Prior to joining the Foundation, Dr. Zaidi was the Ruby and Karim Bahudar Ali Jessani Professor and Chair, Department of Pediatrics and Child Health, at the Aga Khan University in Karachi, Pakistan. In 2013, Anita became the first recipient of the $1 million Caplow Children’s Prize for work in one of Karachi’s poverty stricken fishing communities to save children’s lives. She was nominated as a notable physician of the year in 2014 by Medscape. Read more


April 9, 2015

Chris Elias, MD, MPH, president of the Global Development Program at the Bill & Melinda Gates Foundation

5:30 - 6:30  pm I Li Ka Shing Center for Learning and Knowledge, Room 120

Event recap and video replay available here

Dr. Chris Elias will join Paul Costello, Stanford Medicine's chief communications officer, for a conversation that will touch on Dr. Elias's long career in health & medicine, his work as the president of the Global Development Program at the Bill & Melinda Gates Foundation and current issues in global health.  



March 4, 2015

Gavin Yamey, MD, MPH, MA, MRCP of the University of California-San Francisco

4:00 - 5:00 pm I Li Ka Shing Center for Learning and Knowledge, Room 120

Event recap and video replay available here

A leading global health researcher and former journalist, Dr. Gavin Yamey will speak with Paul Costello, Stanford Medicine's chief communications officer, on timely and pressing issues in global health.
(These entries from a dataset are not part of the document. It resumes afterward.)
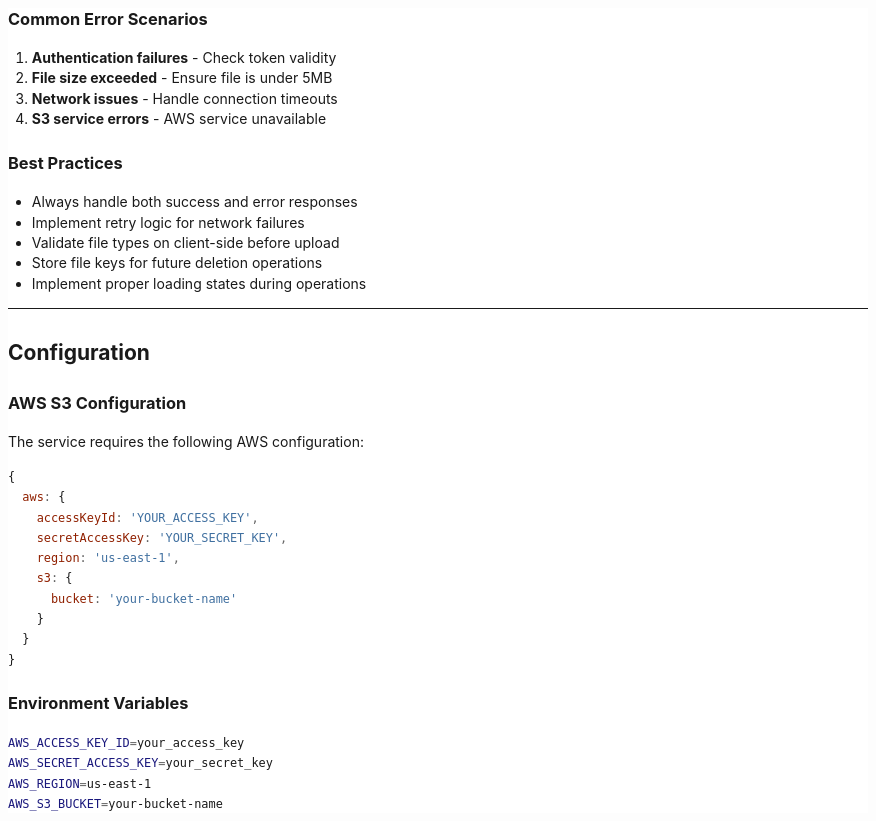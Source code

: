 ### Common Error Scenarios
1. **Authentication failures** - Check token validity
2. **File size exceeded** - Ensure file is under 5MB
3. **Network issues** - Handle connection timeouts
4. **S3 service errors** - AWS service unavailable

### Best Practices
- Always handle both success and error responses
- Implement retry logic for network failures
- Validate file types on client-side before upload
- Store file keys for future deletion operations
- Implement proper loading states during operations

---

## Configuration

### AWS S3 Configuration
The service requires the following AWS configuration:
```javascript
{
  aws: {
    accessKeyId: 'YOUR_ACCESS_KEY',
    secretAccessKey: 'YOUR_SECRET_KEY',
    region: 'us-east-1',
    s3: {
      bucket: 'your-bucket-name'
    }
  }
}
```

### Environment Variables
```bash
AWS_ACCESS_KEY_ID=your_access_key
AWS_SECRET_ACCESS_KEY=your_secret_key
AWS_REGION=us-east-1
AWS_S3_BUCKET=your-bucket-name
```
Dr. Gavin Yamey is associate professor of epidemiology and biostatistics at the UCSF School of Medicine and is Lead of the Evidence-to-Policy-Initiative (E2Pi) in the UCSF Global Health Group, which works to narrow the gap between evidence and action in global health policy.

A frequent policy advisor to international ministers of health, Dr. Yamey was one of the founding editors of PLOS Medicine and PLOS Neglected Tropical Diseases, the first open-access journal devoted specifically to neglected diseases endemic to tropical regions.  He currently serves on two international health commissions - the Lancet Commission on Investing in Health and the Lancet Commission on Global Surgery - and led the writing of Global Health 2035, the Lancet Commission on Investing in Health’s 2013 report, which provides a roadmap for how dramatic gains in global health might be achieved by 2035. Dr. Yamey has written extensively on global health, neglected diseases, health policy, inequalities and disparities in health with over 100 published articles in peer-reviewed journals.